>>

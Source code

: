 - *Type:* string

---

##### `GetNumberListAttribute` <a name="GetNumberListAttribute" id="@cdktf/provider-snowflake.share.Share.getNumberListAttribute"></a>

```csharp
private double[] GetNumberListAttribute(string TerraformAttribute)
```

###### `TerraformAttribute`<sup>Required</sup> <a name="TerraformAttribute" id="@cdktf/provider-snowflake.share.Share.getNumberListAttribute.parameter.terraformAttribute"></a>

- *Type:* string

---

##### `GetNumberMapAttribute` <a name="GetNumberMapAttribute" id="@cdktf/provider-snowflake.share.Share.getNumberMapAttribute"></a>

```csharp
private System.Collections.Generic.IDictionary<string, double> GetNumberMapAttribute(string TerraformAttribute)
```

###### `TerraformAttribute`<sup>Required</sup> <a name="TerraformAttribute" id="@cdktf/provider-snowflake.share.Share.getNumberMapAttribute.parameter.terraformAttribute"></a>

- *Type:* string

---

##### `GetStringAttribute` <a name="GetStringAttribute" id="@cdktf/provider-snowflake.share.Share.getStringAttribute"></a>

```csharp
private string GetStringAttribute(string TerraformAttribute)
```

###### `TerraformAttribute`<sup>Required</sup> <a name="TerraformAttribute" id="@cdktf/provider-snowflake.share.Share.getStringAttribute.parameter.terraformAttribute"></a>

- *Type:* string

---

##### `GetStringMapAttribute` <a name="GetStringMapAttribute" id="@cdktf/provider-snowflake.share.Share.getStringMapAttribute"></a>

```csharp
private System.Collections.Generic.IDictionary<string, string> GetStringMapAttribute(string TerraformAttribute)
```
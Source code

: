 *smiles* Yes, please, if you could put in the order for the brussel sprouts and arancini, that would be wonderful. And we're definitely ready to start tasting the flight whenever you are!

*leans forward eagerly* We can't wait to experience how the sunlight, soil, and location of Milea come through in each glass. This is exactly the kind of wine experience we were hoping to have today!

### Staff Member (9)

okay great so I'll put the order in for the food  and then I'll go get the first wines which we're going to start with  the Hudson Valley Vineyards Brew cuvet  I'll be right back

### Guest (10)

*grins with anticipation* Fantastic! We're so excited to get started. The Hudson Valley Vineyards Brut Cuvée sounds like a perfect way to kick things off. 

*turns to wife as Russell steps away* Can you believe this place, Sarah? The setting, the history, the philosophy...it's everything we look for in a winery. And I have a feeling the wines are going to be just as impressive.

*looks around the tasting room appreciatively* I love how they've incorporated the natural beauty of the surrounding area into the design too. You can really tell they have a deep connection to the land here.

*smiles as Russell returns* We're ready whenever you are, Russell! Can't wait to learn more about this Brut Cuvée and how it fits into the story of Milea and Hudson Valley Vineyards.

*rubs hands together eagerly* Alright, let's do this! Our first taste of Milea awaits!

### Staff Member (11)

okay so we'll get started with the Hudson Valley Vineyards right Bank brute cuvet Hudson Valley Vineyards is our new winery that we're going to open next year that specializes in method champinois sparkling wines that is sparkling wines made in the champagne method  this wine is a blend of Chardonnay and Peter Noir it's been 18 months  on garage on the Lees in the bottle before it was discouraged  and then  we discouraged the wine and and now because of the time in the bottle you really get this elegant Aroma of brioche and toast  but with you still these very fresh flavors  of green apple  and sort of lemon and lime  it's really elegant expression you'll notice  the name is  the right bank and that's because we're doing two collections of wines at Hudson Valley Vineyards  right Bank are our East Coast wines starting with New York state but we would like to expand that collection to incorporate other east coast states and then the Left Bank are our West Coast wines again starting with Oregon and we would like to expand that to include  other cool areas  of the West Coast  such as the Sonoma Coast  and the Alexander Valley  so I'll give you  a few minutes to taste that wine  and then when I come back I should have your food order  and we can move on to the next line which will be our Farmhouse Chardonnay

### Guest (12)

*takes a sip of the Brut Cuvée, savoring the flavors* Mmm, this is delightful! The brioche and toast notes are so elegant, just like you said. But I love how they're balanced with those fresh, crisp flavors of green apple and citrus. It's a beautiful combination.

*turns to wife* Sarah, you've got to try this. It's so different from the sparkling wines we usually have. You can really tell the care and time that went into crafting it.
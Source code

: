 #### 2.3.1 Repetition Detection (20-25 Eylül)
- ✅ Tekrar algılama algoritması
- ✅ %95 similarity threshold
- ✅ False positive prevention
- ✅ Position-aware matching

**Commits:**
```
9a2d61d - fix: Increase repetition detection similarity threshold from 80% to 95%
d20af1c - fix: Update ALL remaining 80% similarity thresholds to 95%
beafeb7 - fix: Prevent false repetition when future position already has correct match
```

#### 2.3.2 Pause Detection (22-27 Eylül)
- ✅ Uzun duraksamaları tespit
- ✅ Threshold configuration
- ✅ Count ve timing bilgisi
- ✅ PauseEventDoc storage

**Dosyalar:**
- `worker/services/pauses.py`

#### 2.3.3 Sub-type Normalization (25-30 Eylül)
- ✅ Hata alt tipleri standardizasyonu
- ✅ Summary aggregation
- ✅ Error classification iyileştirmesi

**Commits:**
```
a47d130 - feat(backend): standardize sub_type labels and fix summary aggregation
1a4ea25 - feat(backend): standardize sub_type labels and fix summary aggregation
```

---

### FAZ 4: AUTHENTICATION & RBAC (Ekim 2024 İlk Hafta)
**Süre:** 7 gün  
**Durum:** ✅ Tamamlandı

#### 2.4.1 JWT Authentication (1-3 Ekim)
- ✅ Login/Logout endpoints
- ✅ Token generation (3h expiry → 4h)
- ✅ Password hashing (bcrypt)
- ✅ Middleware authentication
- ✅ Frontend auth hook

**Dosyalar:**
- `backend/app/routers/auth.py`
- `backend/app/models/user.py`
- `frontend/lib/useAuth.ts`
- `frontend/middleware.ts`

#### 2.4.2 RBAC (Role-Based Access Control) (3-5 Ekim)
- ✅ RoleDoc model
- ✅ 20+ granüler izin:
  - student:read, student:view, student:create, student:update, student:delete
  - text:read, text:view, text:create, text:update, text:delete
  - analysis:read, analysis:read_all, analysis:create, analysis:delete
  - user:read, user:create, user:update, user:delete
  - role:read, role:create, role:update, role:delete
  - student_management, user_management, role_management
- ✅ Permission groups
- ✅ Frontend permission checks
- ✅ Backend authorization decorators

<<

## WHAT TO DO
Recreate the listing word for word, omitting nothing.

## EXERCISE RESPONSE
Source code

: - *Type:* string

---

##### `GetNumberListAttribute` <a name="GetNumberListAttribute" id="@cdktf/provider-snowflake.share.Share.getNumberListAttribute"></a>

```csharp
private double[] GetNumberListAttribute(string TerraformAttribute)
```

###### `TerraformAttribute`<sup>Required</sup> <a name="TerraformAttribute" id="@cdktf/provider-snowflake.share.Share.getNumberListAttribute.parameter.terraformAttribute"></a>

- *Type:* string

---

##### `GetNumberMapAttribute` <a name="GetNumberMapAttribute" id="@cdktf/provider-snowflake.share.Share.getNumberMapAttribute"></a>

```csharp
private System.Collections.Generic.IDictionary<string, double> GetNumberMapAttribute(string TerraformAttribute)
```

###### `TerraformAttribute`<sup>Required</sup> <a name="TerraformAttribute" id="@cdktf/provider-snowflake.share.Share.getNumberMapAttribute.parameter.terraformAttribute"></a>

- *Type:* string

---

##### `GetStringAttribute` <a name="GetStringAttribute" id="@cdktf/provider-snowflake.share.Share.getStringAttribute"></a>

```csharp
private string GetStringAttribute(string TerraformAttribute)
```

###### `TerraformAttribute`<sup>Required</sup> <a name="TerraformAttribute" id="@cdktf/provider-snowflake.share.Share.getStringAttribute.parameter.terraformAttribute"></a>

- *Type:* string

---

##### `GetStringMapAttribute` <a name="GetStringMapAttribute" id="@cdktf/provider-snowflake.share.Share.getStringMapAttribute"></a>

```csharp
private System.Collections.Generic.IDictionary<string, string> GetStringMapAttribute(string TerraformAttribute)
```
Source code

: *smiles* Yes, please, if you could put in the order for the brussel sprouts and arancini, that would be wonderful. And we're definitely ready to start tasting the flight whenever you are!

*leans forward eagerly* We can't wait to experience how the sunlight, soil, and location of Milea come through in each glass. This is exactly the kind of wine experience we were hoping to have today!

### Staff Member (9)

okay great so I'll put the order in for the food  and then I'll go get the first wines which we're going to start with  the Hudson Valley Vineyards Brew cuvet  I'll be right back

### Guest (10)

*grins with anticipation* Fantastic! We're so excited to get started. The Hudson Valley Vineyards Brut Cuvée sounds like a perfect way to kick things off. 

*turns to wife as Russell steps away* Can you believe this place, Sarah? The setting, the history, the philosophy...it's everything we look for in a winery. And I have a feeling the wines are going to be just as impressive.

*looks around the tasting room appreciatively* I love how they've incorporated the natural beauty of the surrounding area into the design too. You can really tell they have a deep connection to the land here.

*smiles as Russell returns* We're ready whenever you are, Russell! Can't wait to learn more about this Brut Cuvée and how it fits into the story of Milea and Hudson Valley Vineyards.

*rubs hands together eagerly* Alright, let's do this! Our first taste of Milea awaits!

### Staff Member (11)

okay so we'll get started with the Hudson Valley Vineyards right Bank brute cuvet Hudson Valley Vineyards is our new winery that we're going to open next year that specializes in method champinois sparkling wines that is sparkling wines made in the champagne method  this wine is a blend of Chardonnay and Peter Noir it's been 18 months  on garage on the Lees in the bottle before it was discouraged  and then  we discouraged the wine and and now because of the time in the bottle you really get this elegant Aroma of brioche and toast  but with you still these very fresh flavors  of green apple  and sort of lemon and lime  it's really elegant expression you'll notice  the name is  the right bank and that's because we're doing two collections of wines at Hudson Valley Vineyards  right Bank are our East Coast wines starting with New York state but we would like to expand that collection to incorporate other east coast states and then the Left Bank are our West Coast wines again starting with Oregon and we would like to expand that to include  other cool areas  of the West Coast  such as the Sonoma Coast  and the Alexander Valley  so I'll give you  a few minutes to taste that wine  and then when I come back I should have your food order  and we can move on to the next line which will be our Farmhouse Chardonnay

### Guest (12)

*takes a sip of the Brut Cuvée, savoring the flavors* Mmm, this is delightful! The brioche and toast notes are so elegant, just like you said. But I love how they're balanced with those fresh, crisp flavors of green apple and citrus. It's a beautiful combination.

*turns to wife* Sarah, you've got to try this. It's so different from the sparkling wines we usually have. You can really tell the care and time that went into crafting it.
Source code

: #### 2.3.1 Repetition Detection (20-25 Eylül)
- ✅ Tekrar algılama algoritması
- ✅ %95 similarity threshold
- ✅ False positive prevention
- ✅ Position-aware matching

**Commits:**
```
9a2d61d - fix: Increase repetition detection similarity threshold from 80% to 95%
d20af1c - fix: Update ALL remaining 80% similarity thresholds to 95%
beafeb7 - fix: Prevent false repetition when future position already has correct match
```

#### 2.3.2 Pause Detection (22-27 Eylül)
- ✅ Uzun duraksamaları tespit
- ✅ Threshold configuration
- ✅ Count ve timing bilgisi
- ✅ PauseEventDoc storage

**Dosyalar:**
- `worker/services/pauses.py`

#### 2.3.3 Sub-type Normalization (25-30 Eylül)
- ✅ Hata alt tipleri standardizasyonu
- ✅ Summary aggregation
- ✅ Error classification iyileştirmesi

**Commits:**
```
a47d130 - feat(backend): standardize sub_type labels and fix summary aggregation
1a4ea25 - feat(backend): standardize sub_type labels and fix summary aggregation
```

---

### FAZ 4: AUTHENTICATION & RBAC (Ekim 2024 İlk Hafta)
**Süre:** 7 gün  
**Durum:** ✅ Tamamlandı

#### 2.4.1 JWT Authentication (1-3 Ekim)
- ✅ Login/Logout endpoints
- ✅ Token generation (3h expiry → 4h)
- ✅ Password hashing (bcrypt)
- ✅ Middleware authentication
- ✅ Frontend auth hook

**Dosyalar:**
- `backend/app/routers/auth.py`
- `backend/app/models/user.py`
- `frontend/lib/useAuth.ts`
- `frontend/middleware.ts`

#### 2.4.2 RBAC (Role-Based Access Control) (3-5 Ekim)
- ✅ RoleDoc model
- ✅ 20+ granüler izin:
  - student:read, student:view, student:create, student:update, student:delete
  - text:read, text:view, text:create, text:update, text:delete
  - analysis:read, analysis:read_all, analysis:create, analysis:delete
  - user:read, user:create, user:update, user:delete
  - role:read, role:create, role:update, role:delete
  - student_management, user_management, role_management
- ✅ Permission groups
- ✅ Frontend permission checks
- ✅ Backend authorization decorators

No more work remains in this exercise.